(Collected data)
((
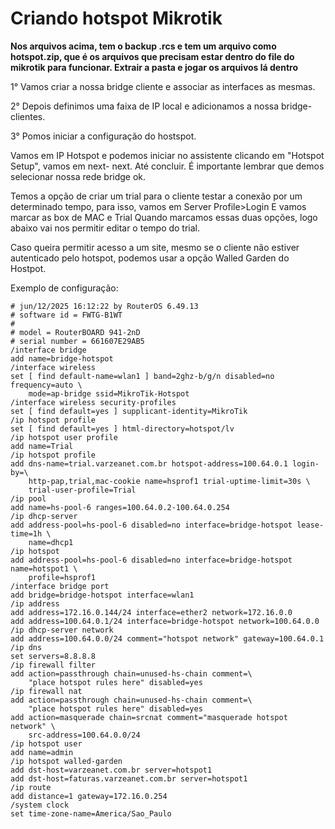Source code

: # Criando hotspot Mikrotik

**Nos arquivos acima, tem o backup .rcs e tem um arquivo como hotspot.zip, que é os arquivos que precisam estar dentro do file do mikrotik para funcionar. Extrair a pasta e jogar os arquivos lá dentro**

1° Vamos criar a nossa bridge cliente e associar as interfaces as mesmas.

2° Depois definimos uma faixa de IP local e adicionamos a nossa bridge-clientes.

3° Pomos iniciar a configuração do hostspot. 

Vamos em IP Hotspot e podemos iniciar no assistente clicando em "Hotspot Setup", vamos em next- next. Até concluir. É importante lembrar que demos selecionar nossa rede bridge ok.

Temos a opção de criar um trial para o cliente testar a conexão por um determinado tempo, para isso, vamos em Server Profile>Login
E vamos marcar as box de MAC e Trial
Quando marcamos essas duas opções, logo abaixo vai nos permitir editar o tempo do trial.

Caso queira permitir acesso a um site, mesmo se o cliente não estiver autenticado pelo hotspot, podemos usar a opção Walled Garden do Hostpot.

Exemplo de configuração:


```
# jun/12/2025 16:12:22 by RouterOS 6.49.13
# software id = FWTG-B1WT
#
# model = RouterBOARD 941-2nD
# serial number = 661607E29AB5
/interface bridge
add name=bridge-hotspot
/interface wireless
set [ find default-name=wlan1 ] band=2ghz-b/g/n disabled=no frequency=auto \
    mode=ap-bridge ssid=MikroTik-Hotspot
/interface wireless security-profiles
set [ find default=yes ] supplicant-identity=MikroTik
/ip hotspot profile
set [ find default=yes ] html-directory=hotspot/lv
/ip hotspot user profile
add name=Trial
/ip hotspot profile
add dns-name=trial.varzeanet.com.br hotspot-address=100.64.0.1 login-by=\
    http-pap,trial,mac-cookie name=hsprof1 trial-uptime-limit=30s \
    trial-user-profile=Trial
/ip pool
add name=hs-pool-6 ranges=100.64.0.2-100.64.0.254
/ip dhcp-server
add address-pool=hs-pool-6 disabled=no interface=bridge-hotspot lease-time=1h \
    name=dhcp1
/ip hotspot
add address-pool=hs-pool-6 disabled=no interface=bridge-hotspot name=hotspot1 \
    profile=hsprof1
/interface bridge port
add bridge=bridge-hotspot interface=wlan1
/ip address
add address=172.16.0.144/24 interface=ether2 network=172.16.0.0
add address=100.64.0.1/24 interface=bridge-hotspot network=100.64.0.0
/ip dhcp-server network
add address=100.64.0.0/24 comment="hotspot network" gateway=100.64.0.1
/ip dns
set servers=8.8.8.8
/ip firewall filter
add action=passthrough chain=unused-hs-chain comment=\
    "place hotspot rules here" disabled=yes
/ip firewall nat
add action=passthrough chain=unused-hs-chain comment=\
    "place hotspot rules here" disabled=yes
add action=masquerade chain=srcnat comment="masquerade hotspot network" \
    src-address=100.64.0.0/24
/ip hotspot user
add name=admin
/ip hotspot walled-garden
add dst-host=varzeanet.com.br server=hotspot1
add dst-host=faturas.varzeanet.com.br server=hotspot1
/ip route
add distance=1 gateway=172.16.0.254
/system clock
set time-zone-name=America/Sao_Paulo

```

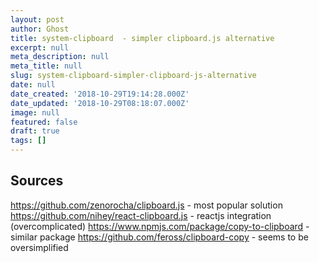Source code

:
```yaml
---
layout: post
author: Ghost
title: system-clipboard  - simpler clipboard.js alternative
excerpt: null
meta_description: null
meta_title: null
slug: system-clipboard-simpler-clipboard-js-alternative
date: null
date_created: '2018-10-29T19:14:28.000Z'
date_updated: '2018-10-29T08:18:07.000Z'
image: null
featured: false
draft: true
tags: []
---
```

## Sources

https://github.com/zenorocha/clipboard.js - most popular solution
https://github.com/nihey/react-clipboard.js - reactjs integration (overcomplicated)
https://www.npmjs.com/package/copy-to-clipboard - similar package
https://github.com/feross/clipboard-copy - seems to be oversimplified

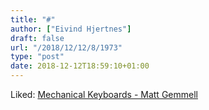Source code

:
 ```yaml
---
title: "#"
author: ["Eivind Hjertnes"]
draft: false
url: "/2018/12/12/8/1973"
type: "post"
date: 2018-12-12T18:59:10+01:00
---
```


Liked: [Mechanical
Keyboards - Matt Gemmell](https://mattgemmell.com/mechanical-keyboards/)
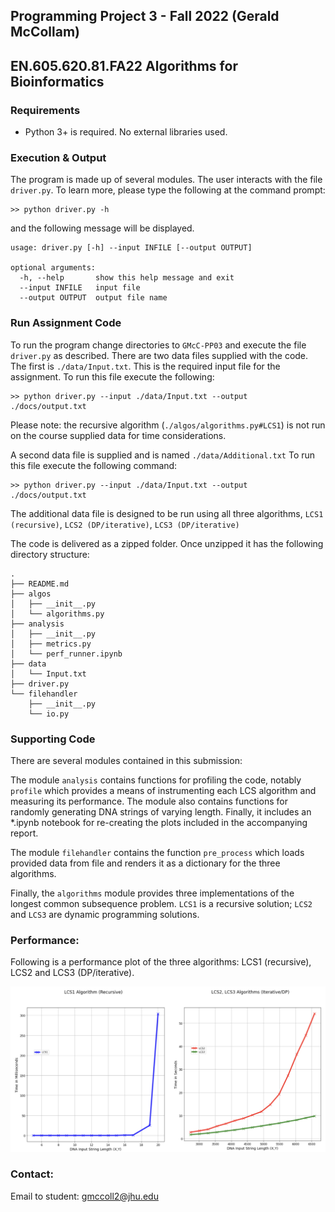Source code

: ## Programming Project 3 - Fall 2022 (Gerald McCollam)
## EN.605.620.81.FA22 Algorithms for Bioinformatics

### Requirements

  * Python 3+ is required. No external libraries used.

### Execution & Output

The program is made up of several modules. The user interacts with the file `driver.py`. To learn more, please type the following at the command prompt: 

```
>> python driver.py -h
```

and the following message will be displayed.

```
usage: driver.py [-h] --input INFILE [--output OUTPUT]

optional arguments:
  -h, --help       show this help message and exit
  --input INFILE   input file
  --output OUTPUT  output file name
```

### Run Assignment Code
To run the program change directories to `GMcC-PP03` and execute the file `driver.py` as described. There are two data files supplied with the code. The first is `./data/Input.txt`. This is the required input file for the assignment. To run this file execute the following:

```
>> python driver.py --input ./data/Input.txt --output ./docs/output.txt
```
Please note: the recursive algorithm (`./algos/algorithms.py#LCS1`) is not run on the course supplied data for time considerations. 

A second data file is supplied and is named `./data/Additional.txt` To run this file execute the following command:
```
>> python driver.py --input ./data/Input.txt --output ./docs/output.txt
```
The additional data file is designed to be run using all three algorithms, `LCS1 (recursive)`, `LCS2 (DP/iterative)`, `LCS3 (DP/iterative)`  

The code is delivered as a zipped folder. Once unzipped it has the following directory structure:

```
.
├── README.md
├── algos
│   ├── __init__.py
│   └── algorithms.py
├── analysis
│   ├── __init__.py
│   ├── metrics.py
│   └── perf_runner.ipynb
├── data
│   └── Input.txt
├── driver.py
└── filehandler
    ├── __init__.py
    └── io.py
```

### Supporting Code

There are several modules contained in this submission:

The module `analysis` contains functions for profiling the code, notably `profile` which provides a means of 
instrumenting each LCS algorithm and measuring its performance. The module also contains functions for randomly generating DNA strings 
of varying length. Finally, it includes an *.ipynb notebook for re-creating the plots included in the accompanying report. 

The module `filehandler` contains the function `pre_process` which loads provided data from file and renders it as a dictionary for the three algorithms.  

Finally, the `algorithms` module provides three implementations of the longest common subsequence problem. `LCS1` is a recursive solution; `LCS2` and `LCS3` are dynamic programming solutions. 

### Performance:

Following is a performance plot of the three algorithms: LCS1 (recursive), LCS2 and LCS3 (DP/iterative).

![alt text](perf_compare.png "Performance plot")

### Contact:

 Email to student: gmccoll2@jhu.edu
))
- **Exercise directions**: Locate the word "author" in the records and collect each line it appears in.

- **Completed exercise**:
author: Ghost
author: ["Eivind Hjertnes"]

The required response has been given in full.